Descripción de editorial
In a culture obsessed with happiness, this wise, stirring book points the way toward a richer, more satisfying life.
Too many of us believe that the search for meaning is an esoteric pursuit—that you have to travel to a distant monastery or page through dusty volumes to discover life’s secrets. The truth is, there are untapped sources of meaning all around us—right here, right now.
To explore how we can craft lives of meaning, Emily Esfahani Smith synthesizes a kaleidoscopic array of sources—from psychologists, sociologists, philosophers, and neuroscientists to figures in literature and history such as George Eliot, Viktor Frankl, Aristotle, and the Buddha. Drawing on this research, Smith shows us how cultivating connections to others, identifying and working toward a purpose, telling stories about our place in the world, and seeking out mystery can immeasurably deepen our lives.

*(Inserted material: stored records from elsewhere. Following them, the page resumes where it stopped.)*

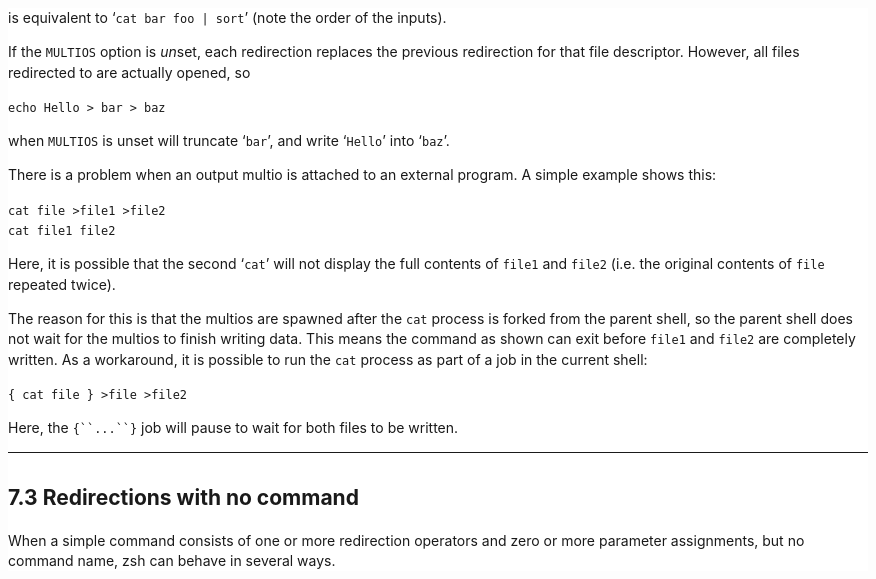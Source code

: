 </div>

is equivalent to ‘`cat bar foo | sort`’ (note the order of the inputs).

If the `MULTIOS` option is *un*set, each redirection replaces the
previous redirection for that file descriptor. However, all files
redirected to are actually opened, so

<div class="example">

``` example
echo Hello > bar > baz
```

</div>

when `MULTIOS` is unset will truncate ‘`bar`’, and write ‘`Hello`’ into
‘`baz`’.

There is a problem when an output multio is attached to an external
program. A simple example shows this:

<div class="example">

``` example
cat file >file1 >file2
cat file1 file2
```

</div>

Here, it is possible that the second ‘`cat`’ will not display the full
contents of `file1` and `file2` (i.e. the original contents of `file`
repeated twice).

The reason for this is that the multios are spawned after the `cat`
process is forked from the parent shell, so the parent shell does not
wait for the multios to finish writing data. This means the command as
shown can exit before `file1` and `file2` are completely written. As a
workaround, it is possible to run the `cat` process as part of a job in
the current shell:

<div class="example">

``` example
{ cat file } >file >file2
```

</div>

Here, the `{``...``}` job will pause to wait for both files to be
written.

-----

<span id="Redirections-with-no-command"></span>

## 7.3 Redirections with no command

When a simple command consists of one or more redirection operators and
zero or more parameter assignments, but no command name, zsh can behave
in several ways.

To bring what she calls the four pillars of meaning to life, Smith visits a tight-knit fishing village in the Chesapeake Bay, stargazes in West Texas, attends a dinner where young people gather to share their experiences of profound loss, and more. She also introduces us to compelling seekers of meaning—from the drug kingpin who finds his purpose in helping people get fit to the artist who draws on her Hindu upbringing to create arresting photographs. And she explores how we might begin to build a culture that leaves space for introspection and awe, cultivates a sense of community, and imbues our lives with meaning.
Inspiring and story-driven, The Power of Meaning will strike a profound chord in anyone seeking a life that matters.
Journalist Smith, who has an M.A. in applied positive psychology, issues an enlightening guide to discovering meaning in one's life. She states that despite a culturally ingrained appreciation for the pursuit of happiness, Americans report being more miserable than ever. Paradoxically, pursuing happiness for its own sake often leads to unhappiness, whereas studies show that meaningful endeavors instill a deeper sense of well-being. Smith shares evocative stories of individuals who chose to focus on meaning, including famous authors such as Leo Tolstoy and Albert Camus; a zookeeper who spends much of her time with giraffes, kangaroos, and wallabies; and members of the Dinner Party, a national support group for young adults who have lost loved ones. Additionally, she explores the concept of growth through adversity, asking why some people grow after trauma while others do not. She also examines the obstacles that stand in the way of meaning, such as the fast pace of modern life. This survey concludes with the moving story of Viktor Frankl, a Jewish psychiatrist and neurologist who survived imprisonment in the Nazi concentration camp where most of his family died and went on to write Man's Search for Meaning. Smith persuasively reshapes the reader's understanding of what constitutes a well-lived life.